- Date: 12 December 2020
- Location: Virtual event; multiple venues
- Country: South Africa
- Presented by: Ritual Media Group (RMG)
- Website: www.sahiphopawards.com

Television/radio coverage
- Network: SABC 1

= South African Hip Hop Awards 2020 =

2020 Award show

The 2020 South African Hip Hop Awards took place on December 12, 2020 and were the 9th edition of the South African Hip Hop Awards. The ceremony celebrates achievements in entertainment and honors music. Themed "The New World Order", the theme idea came from the hard lockdown experience which resulted in people being confined at their homes, glued to their TV sets, computers and being on social media sites such as Twitter, Facebook and Instagram on their phones. It was held virtually due to the effects of the COVID-19 pandemic lockdowns.

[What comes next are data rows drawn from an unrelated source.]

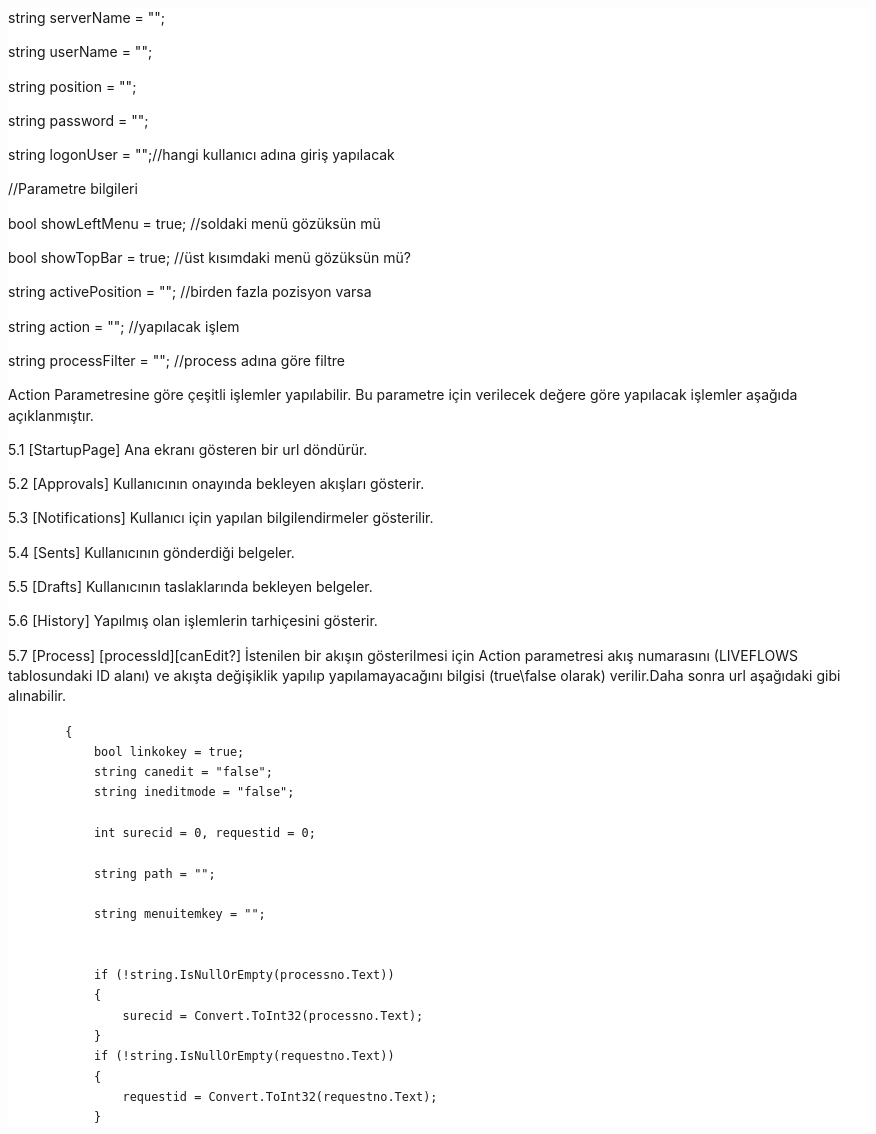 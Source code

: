 
string serverName = "";

string userName = "";

string position = "";

string password = "";

string logonUser = "";//hangi kullanıcı adına giriş yapılacak

//Parametre bilgileri

bool showLeftMenu = true;   //soldaki menü gözüksün mü

bool showTopBar = true;     //üst kısımdaki menü gözüksün mü?

string activePosition = ""; //birden fazla pozisyon varsa

string action = "";         //yapılacak işlem

string processFilter = "";  //process adına göre filtre


 
Action Parametresine göre çeşitli işlemler yapılabilir. Bu parametre için verilecek değere göre yapılacak işlemler aşağıda açıklanmıştır.
 
5.1 [StartupPage]
Ana ekranı gösteren bir url döndürür.
 
5.2 [Approvals]
Kullanıcının onayında bekleyen akışları gösterir.
 
5.3 [Notifications]
Kullanıcı için yapılan bilgilendirmeler gösterilir.
 
5.4 [Sents]
Kullanıcının gönderdiği belgeler.
 
5.5 [Drafts]
Kullanıcının taslaklarında bekleyen belgeler.
 
5.6 [History]
Yapılmış olan işlemlerin tarhiçesini gösterir.
 
5.7 [Process] [processId][canEdit?]
İstenilen bir akışın gösterilmesi için Action parametresi akış numarasını (LIVEFLOWS tablosundaki ID alanı) ve akışta değişiklik yapılıp yapılamayacağını bilgisi (true\false olarak) verilir.Daha sonra url aşağıdaki gibi alınabilir.


```  public void GetQSLWithParameterMethod()  //parametreli eba giriş linki oluşturuyor. 
        {
            bool linkokey = true;
            string canedit = "false";
            string ineditmode = "false";

            int surecid = 0, requestid = 0;

            string path = "";

            string menuitemkey = "";


            if (!string.IsNullOrEmpty(processno.Text))
            {
                surecid = Convert.ToInt32(processno.Text);
            }
            if (!string.IsNullOrEmpty(requestno.Text))
            {
                requestid = Convert.ToInt32(requestno.Text);
            }

``` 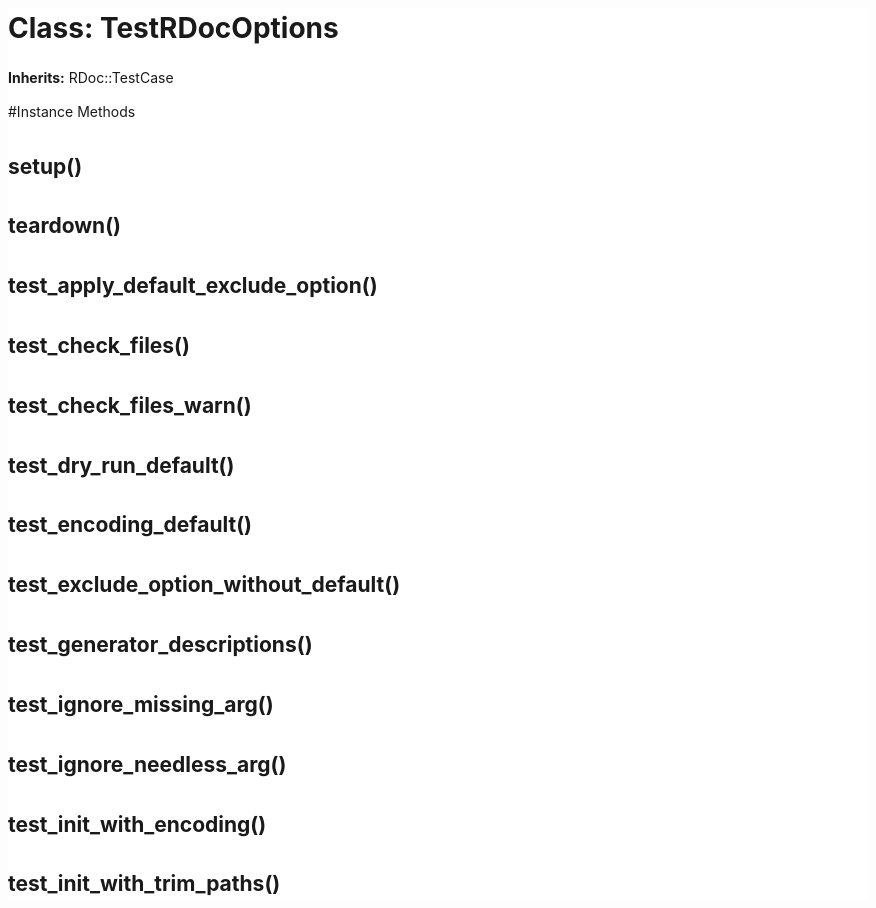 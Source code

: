 # Class: TestRDocOptions
**Inherits:** RDoc::TestCase
    




#Instance Methods
## setup() [](#method-i-setup)

## teardown() [](#method-i-teardown)

## test_apply_default_exclude_option() [](#method-i-test_apply_default_exclude_option)

## test_check_files() [](#method-i-test_check_files)

## test_check_files_warn() [](#method-i-test_check_files_warn)

## test_dry_run_default() [](#method-i-test_dry_run_default)

## test_encoding_default() [](#method-i-test_encoding_default)

## test_exclude_option_without_default() [](#method-i-test_exclude_option_without_default)

## test_generator_descriptions() [](#method-i-test_generator_descriptions)

## test_ignore_missing_arg() [](#method-i-test_ignore_missing_arg)

## test_ignore_needless_arg() [](#method-i-test_ignore_needless_arg)

## test_init_with_encoding() [](#method-i-test_init_with_encoding)

## test_init_with_trim_paths() [](#method-i-test_init_with_trim_paths)
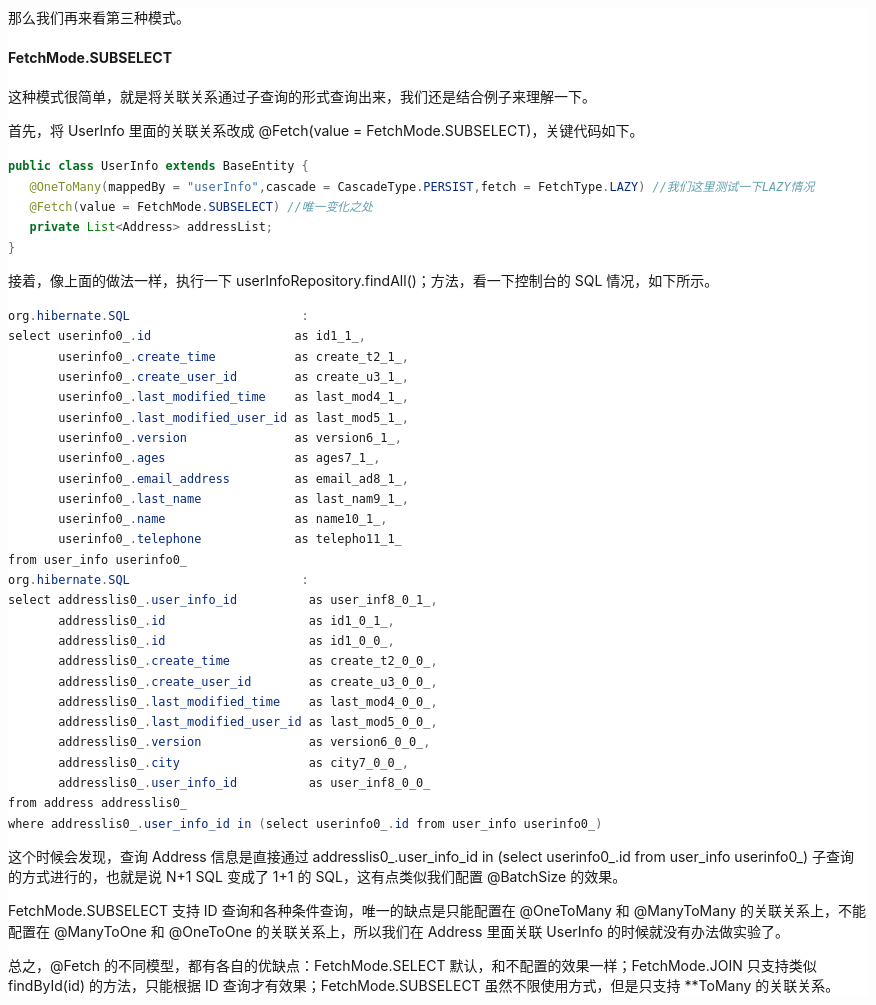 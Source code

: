 那么我们再来看第三种模式。

#### FetchMode.SUBSELECT

这种模式很简单，就是将关联关系通过子查询的形式查询出来，我们还是结合例子来理解一下。

首先，将 UserInfo 里面的关联关系改成 @Fetch(value = FetchMode.SUBSELECT)，关键代码如下。

```java
public class UserInfo extends BaseEntity {
   @OneToMany(mappedBy = "userInfo",cascade = CascadeType.PERSIST,fetch = FetchType.LAZY) //我们这里测试一下LAZY情况
   @Fetch(value = FetchMode.SUBSELECT) //唯一变化之处
   private List<Address> addressList;
}
```

接着，像上面的做法一样，执行一下 userInfoRepository.findAll()；方法，看一下控制台的 SQL 情况，如下所示。

```java
org.hibernate.SQL                        :
select userinfo0_.id                    as id1_1_,
       userinfo0_.create_time           as create_t2_1_,
       userinfo0_.create_user_id        as create_u3_1_,
       userinfo0_.last_modified_time    as last_mod4_1_,
       userinfo0_.last_modified_user_id as last_mod5_1_,
       userinfo0_.version               as version6_1_,
       userinfo0_.ages                  as ages7_1_,
       userinfo0_.email_address         as email_ad8_1_,
       userinfo0_.last_name             as last_nam9_1_,
       userinfo0_.name                  as name10_1_,
       userinfo0_.telephone             as telepho11_1_
from user_info userinfo0_ 
org.hibernate.SQL                        :
select addresslis0_.user_info_id          as user_inf8_0_1_,
       addresslis0_.id                    as id1_0_1_,
       addresslis0_.id                    as id1_0_0_,
       addresslis0_.create_time           as create_t2_0_0_,
       addresslis0_.create_user_id        as create_u3_0_0_,
       addresslis0_.last_modified_time    as last_mod4_0_0_,
       addresslis0_.last_modified_user_id as last_mod5_0_0_,
       addresslis0_.version               as version6_0_0_,
       addresslis0_.city                  as city7_0_0_,
       addresslis0_.user_info_id          as user_inf8_0_0_
from address addresslis0_
where addresslis0_.user_info_id in (select userinfo0_.id from user_info userinfo0_)
```

这个时候会发现，查询 Address 信息是直接通过 addresslis0_.user_info_id in (select userinfo0_.id from user_info userinfo0_) 子查询的方式进行的，也就是说 N+1 SQL 变成了 1+1 的 SQL，这有点类似我们配置 @BatchSize 的效果。

FetchMode.SUBSELECT 支持 ID 查询和各种条件查询，唯一的缺点是只能配置在 @OneToMany 和 @ManyToMany 的关联关系上，不能配置在 @ManyToOne 和 @OneToOne 的关联关系上，所以我们在 Address 里面关联 UserInfo 的时候就没有办法做实验了。

总之，@Fetch 的不同模型，都有各自的优缺点：FetchMode.SELECT 默认，和不配置的效果一样；FetchMode.JOIN 只支持类似 findById(id) 的方法，只能根据 ID 查询才有效果；FetchMode.SUBSELECT 虽然不限使用方式，但是只支持 \*\*ToMany 的关联关系。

The nominees were announced on 16 November 2020 Cassper Nyovest received the most nominations with 7, ahead of Nasty C and PdotO. The ceremony was hosted by actor and presenter Uncle Vinny.

==Winners and nominees==
The following is a list of winners and nominees. The winners are in Bold and were initially announced on 12 December 2020 at the ceremony.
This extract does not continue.